И тут я наблюдаю некоторую странность.
В Германии, художники которой издавна привыкли (французы и угодствующие перед французами немцы считают их за это варварами) к внутренне содержательной картине, картине литературной, философской, в немецкой живописи содержание и сейчас является очень острым, и вследствие этого довольно густой волной прорывается антикапиталистическое настроение в искусстве. Если в изобразительном искусстве нет, быть может, такого буйного протеста, как в литературе, то, во всяком случае, отрицать наличие антикапиталистического течения в живописи и скульптуре Германии никто не сможет.
Во Франции литературной есть отголосок сознательной антибуржуазности, но в изобразительных искусствах его и найти нельзя. В прошлом году я говорил о великом гравере и интересном живописце Мазереле. Этот бельгийский художник, долгое время живший в Швейцарии, конечно, известен и во Франции, но никакой школы там создать не может. Москвичи, посещавшие выставку революционного искусства в Москве[310], могли заметить, что современная Франция в этом отношении не дает ничего — никаких Домье, никаких Стейнленов и Форенов. Вообще во Франции, конечно, есть прекрасные революционные рисовальщики, но их работ в Салонах не выставляют, и они являются, по нынешним французским представлениям, чудом, могущим найти себе место только на коммунистическом острове.
Само собой разумеется, что форма, лишенная внутреннего содержания, рассыпается. Ведь отсюда же начался самодовольный поворот живописи и скульптуры к «анализу»; отсюда пошло разделение стереометрической формы и красок, красочных валеров и атмосферы, или, наоборот, отделение света как единственного материала для живописи (была такая попытка и для скульптуры) от материального тела и его поверхности. Отсюда пошло разложение предмета по найденному кубистами методу разложения цвета, отсюда пошли всякие вычуры, дерзкие, насмешливые выходки шарлатанов. В конце концов, отсюда же пошла целая школа «Дада», во время своего расцвета претендовавшая на щегольскую и сногсшибательную заумность, на бессмысленное остроумие (остроумие без ума!).
Это направление глубоко знаменательно: оно, так сказать, вывесило пестрый шутовской флаг на самой вершине бесстильной башни, называющейся теперь искусством.
Но если «слева» отсутствие содержания привело к вавилонскому столпотворению — не только к пестроте отдельных художников и направлений, но, так сказать, к внутренней пестроте сознания каждого отдельного художника, — то «справа» это же привело к совершенно выхолощенному мастерству, какому–то омерзительному халтурному поставщичеству в искусстве…

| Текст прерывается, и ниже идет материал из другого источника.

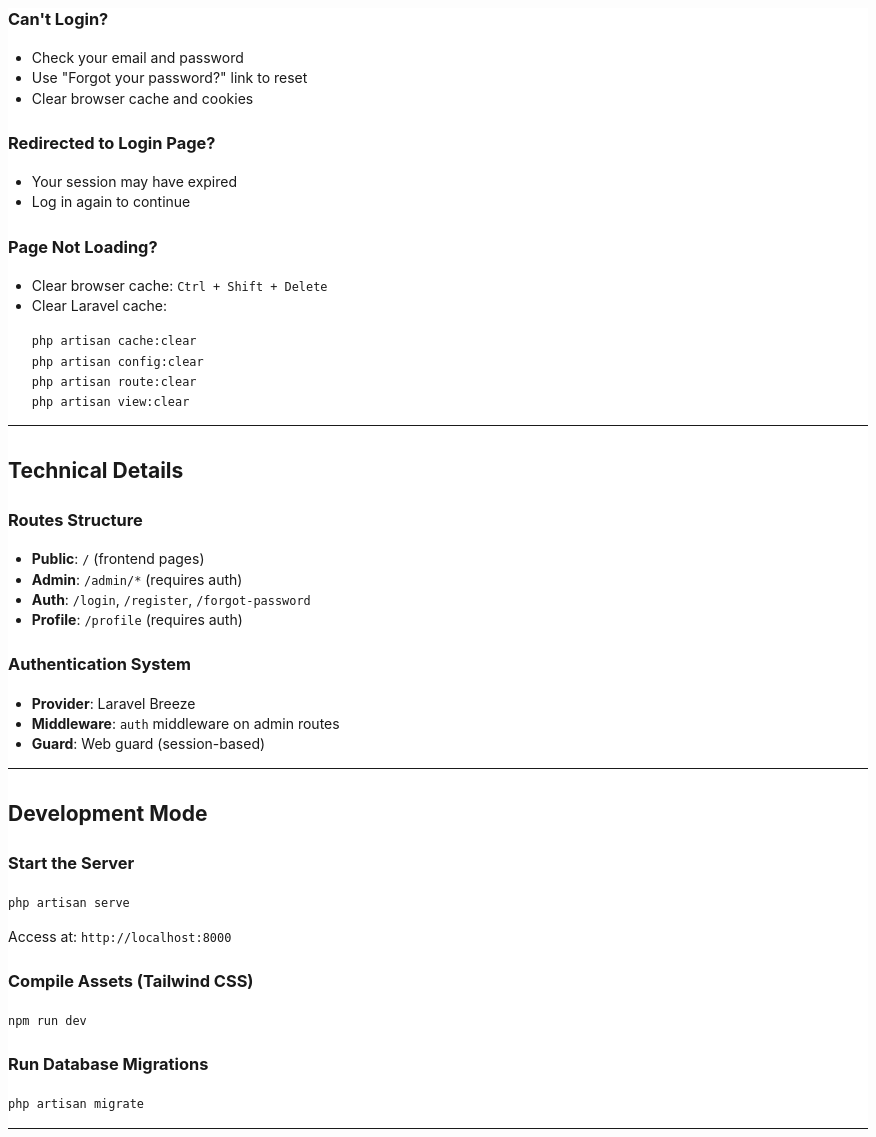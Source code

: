 ### Can't Login?
- Check your email and password
- Use "Forgot your password?" link to reset
- Clear browser cache and cookies

### Redirected to Login Page?
- Your session may have expired
- Log in again to continue

### Page Not Loading?
- Clear browser cache: `Ctrl + Shift + Delete`
- Clear Laravel cache:
  ```bash
  php artisan cache:clear
  php artisan config:clear
  php artisan route:clear
  php artisan view:clear
  ```

---

## Technical Details

### Routes Structure
- **Public**: `/` (frontend pages)
- **Admin**: `/admin/*` (requires auth)
- **Auth**: `/login`, `/register`, `/forgot-password`
- **Profile**: `/profile` (requires auth)

### Authentication System
- **Provider**: Laravel Breeze
- **Middleware**: `auth` middleware on admin routes
- **Guard**: Web guard (session-based)

---

## Development Mode

### Start the Server
```bash
php artisan serve
```
Access at: `http://localhost:8000`

### Compile Assets (Tailwind CSS)
```bash
npm run dev
```

### Run Database Migrations
```bash
php artisan migrate
```

---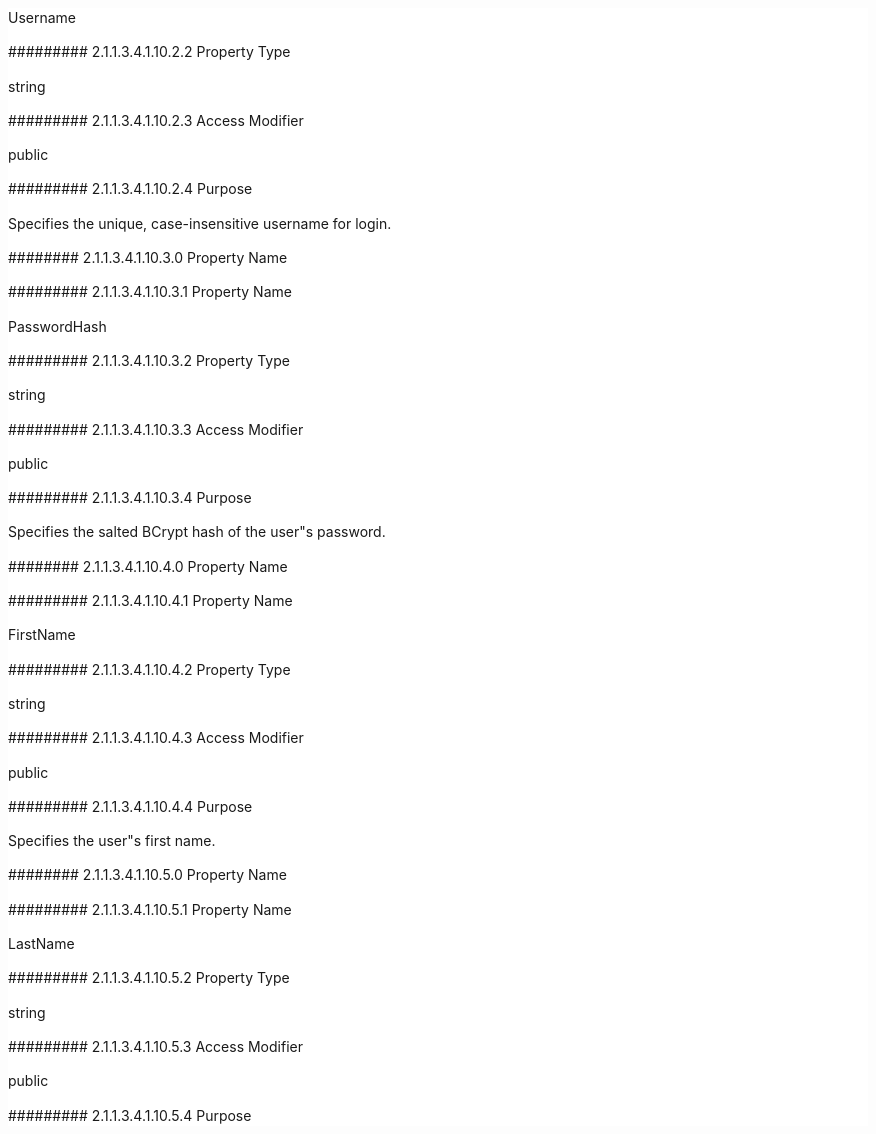 Username

######### 2.1.1.3.4.1.10.2.2 Property Type

string

######### 2.1.1.3.4.1.10.2.3 Access Modifier

public

######### 2.1.1.3.4.1.10.2.4 Purpose

Specifies the unique, case-insensitive username for login.

######## 2.1.1.3.4.1.10.3.0 Property Name

######### 2.1.1.3.4.1.10.3.1 Property Name

PasswordHash

######### 2.1.1.3.4.1.10.3.2 Property Type

string

######### 2.1.1.3.4.1.10.3.3 Access Modifier

public

######### 2.1.1.3.4.1.10.3.4 Purpose

Specifies the salted BCrypt hash of the user\"s password.

######## 2.1.1.3.4.1.10.4.0 Property Name

######### 2.1.1.3.4.1.10.4.1 Property Name

FirstName

######### 2.1.1.3.4.1.10.4.2 Property Type

string

######### 2.1.1.3.4.1.10.4.3 Access Modifier

public

######### 2.1.1.3.4.1.10.4.4 Purpose

Specifies the user\"s first name.

######## 2.1.1.3.4.1.10.5.0 Property Name

######### 2.1.1.3.4.1.10.5.1 Property Name

LastName

######### 2.1.1.3.4.1.10.5.2 Property Type

string

######### 2.1.1.3.4.1.10.5.3 Access Modifier

public

######### 2.1.1.3.4.1.10.5.4 Purpose
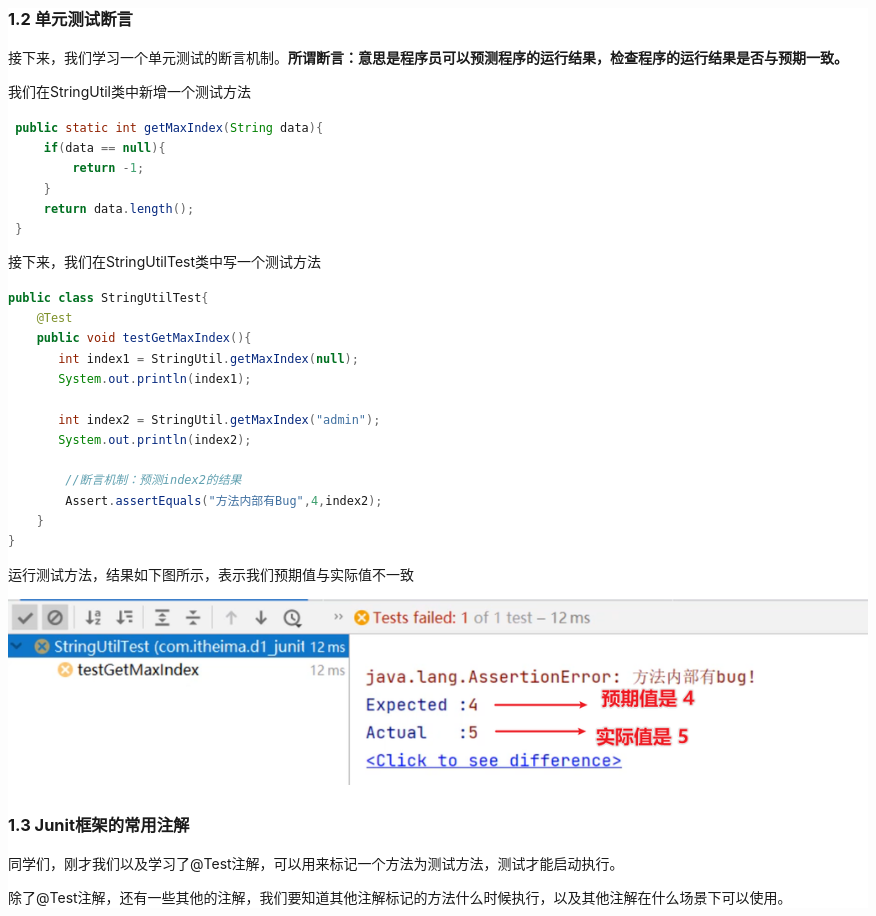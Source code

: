 ### 1.2 单元测试断言

接下来，我们学习一个单元测试的断言机制。**所谓断言：意思是程序员可以预测程序的运行结果，检查程序的运行结果是否与预期一致。**

我们在StringUtil类中新增一个测试方法

```java
 public static int getMaxIndex(String data){
     if(data == null){
         return -1;
     }
     return data.length();
 }
```

接下来，我们在StringUtilTest类中写一个测试方法

```java
public class StringUtilTest{
    @Test
    public void testGetMaxIndex(){
       int index1 = StringUtil.getMaxIndex(null);
       System.out.println(index1);
        
       int index2 = StringUtil.getMaxIndex("admin");
       System.out.println(index2);
        
        //断言机制：预测index2的结果
        Assert.assertEquals("方法内部有Bug",4,index2);
    }
}
```

运行测试方法，结果如下图所示，表示我们预期值与实际值不一致

![1668508226111](day14-单元测试-反射-注解-动态代理/1668508226111.png)

### 1.3 Junit框架的常用注解

同学们，刚才我们以及学习了@Test注解，可以用来标记一个方法为测试方法，测试才能启动执行。

除了@Test注解，还有一些其他的注解，我们要知道其他注解标记的方法什么时候执行，以及其他注解在什么场景下可以使用。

Знание ремесла у «правых» художников Франции, безусловно, велико. Но при всем отличии «правых» мастеров от «левых» не следует и первым позволять втирать нам очки.
Иногда нас стараются уверить, что у тех или других «левых» художников имеется налицо удивительное мастерство. Не отрицая того, что Пикассо и отдельные его сторонники превосходно знают свое живописное ремесло, я должен сказать все–таки, что «левые» живописцы по сравнению с подлинно великими художниками попросту малограмотны. Общее впечатление мазни, какая по крайней мере на семьдесят пять процентов может быть выполнена и без сколько–нибудь серьезной школы, несомненно тяготеет над «левым» Салоном. Взяв несколько десятков решительных вхутемасовцев или даже живописцев с нашего художественного рабфака, показав им несколько образцов и дав им вольную волюшку, можно устроить большую выставку «левых» произведений, которые редкий знаток отличит от подавляющего большинства зал парижского «левого» Салона. А вот смогут ли даже хорошие современные русские художники, понатужившись, ради шутки выставить комнату портретов (допустим, пустых дамских портретов, более похожих на выставку моделей от хорошей портнихи), которые были бы на той высоте рисунка, колорита, сходства, шика, на которой стоят «правые» французы, — в этом я глубоко сомневаюсь. В этом смысле «правые» гораздо грамотнее. И все же эта грамотность не делает работы «правых» настоящим искусством.